_What is expected_: Below are the records; retype them exactly and omit each picture.

[Given entries]

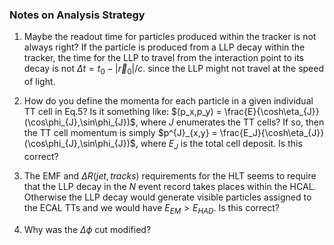 ### Notes on Analysis Strategy


1. Maybe the readout time for particles produced within the tracker is not always right? 
   If the particle is produced from a LLP decay within the tracker, the time for the LLP to travel
   from the interaction point to its decay is not $`\Delta t = t_0 - |\vec{r}_0|/c`$. since the LLP might 
   not travel at the speed of light.

2. How do you define the momenta for each particle in a given individual TT cell in Eq.5? Is it something like: $`(p_x,p_y) = \frac{E}{\cosh\eta_{J}}(\cos\phi_{J},\sin\phi_{J})`$, where $`J`$ enumerates the TT cells? If so, then the TT cell momentum is simply   $`p^{J}_{x,y} = \frac{E_J}{\cosh\eta_{J}}(\cos\phi_{J},\sin\phi_{J})`$, where $`E_J`$ is the total cell deposit. Is this correct?

3. The EMF and $`\Delta R(jet,tracks)`$ requirements for the HLT seems to require that the LLP decay in the $`N`$ event record takes places within the HCAL. Otherwise the LLP decay would generate visible particles assigned to the ECAL TTs and we would have $`E_{EM} > E_{HAD}`$. Is this correct?

4. Why was the $`\Delta \phi`$ cut modified?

[/Given entries]

_Answer box_:
 ### Notes on Analysis Strategy


1. Maybe the readout time for particles produced within the tracker is not always right? 
   If the particle is produced from a LLP decay within the tracker, the time for the LLP to travel
   from the interaction point to its decay is not $`\Delta t = t_0 - |\vec{r}_0|/c`$. since the LLP might 
   not travel at the speed of light.

2. How do you define the momenta for each particle in a given individual TT cell in Eq.5? Is it something like: $`(p_x,p_y) = \frac{E}{\cosh\eta_{J}}(\cos\phi_{J},\sin\phi_{J})`$, where $`J`$ enumerates the TT cells? If so, then the TT cell momentum is simply   $`p^{J}_{x,y} = \frac{E_J}{\cosh\eta_{J}}(\cos\phi_{J},\sin\phi_{J})`$, where $`E_J`$ is the total cell deposit. Is this correct?

3. The EMF and $`\Delta R(jet,tracks)`$ requirements for the HLT seems to require that the LLP decay in the $`N`$ event record takes places within the HCAL. Otherwise the LLP decay would generate visible particles assigned to the ECAL TTs and we would have $`E_{EM} > E_{HAD}`$. Is this correct?

4. Why was the $`\Delta \phi`$ cut modified?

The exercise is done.